What to produce: Each line below must be printed again exactly.

Given data:

- - - - -

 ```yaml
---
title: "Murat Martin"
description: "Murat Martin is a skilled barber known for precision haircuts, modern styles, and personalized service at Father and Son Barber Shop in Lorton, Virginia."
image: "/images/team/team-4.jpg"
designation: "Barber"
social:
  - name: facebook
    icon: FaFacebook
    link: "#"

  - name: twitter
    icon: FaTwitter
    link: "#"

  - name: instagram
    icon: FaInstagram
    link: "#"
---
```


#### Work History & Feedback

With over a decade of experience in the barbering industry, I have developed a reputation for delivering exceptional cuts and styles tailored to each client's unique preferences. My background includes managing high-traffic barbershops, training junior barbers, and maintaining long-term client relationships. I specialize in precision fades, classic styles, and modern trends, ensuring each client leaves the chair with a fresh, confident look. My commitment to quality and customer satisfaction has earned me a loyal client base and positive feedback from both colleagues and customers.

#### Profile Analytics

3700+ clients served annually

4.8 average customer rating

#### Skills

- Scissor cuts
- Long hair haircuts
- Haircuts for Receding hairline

- - - - -

Exercise output:
 ```yaml
---
title: "Murat Martin"
description: "Murat Martin is a skilled barber known for precision haircuts, modern styles, and personalized service at Father and Son Barber Shop in Lorton, Virginia."
image: "/images/team/team-4.jpg"
designation: "Barber"
social:
  - name: facebook
    icon: FaFacebook
    link: "#"

  - name: twitter
    icon: FaTwitter
    link: "#"

  - name: instagram
    icon: FaInstagram
    link: "#"
---
```


#### Work History & Feedback

With over a decade of experience in the barbering industry, I have developed a reputation for delivering exceptional cuts and styles tailored to each client's unique preferences. My background includes managing high-traffic barbershops, training junior barbers, and maintaining long-term client relationships. I specialize in precision fades, classic styles, and modern trends, ensuring each client leaves the chair with a fresh, confident look. My commitment to quality and customer satisfaction has earned me a loyal client base and positive feedback from both colleagues and customers.

#### Profile Analytics

3700+ clients served annually

4.8 average customer rating

#### Skills

- Scissor cuts
- Long hair haircuts
- Haircuts for Receding hairline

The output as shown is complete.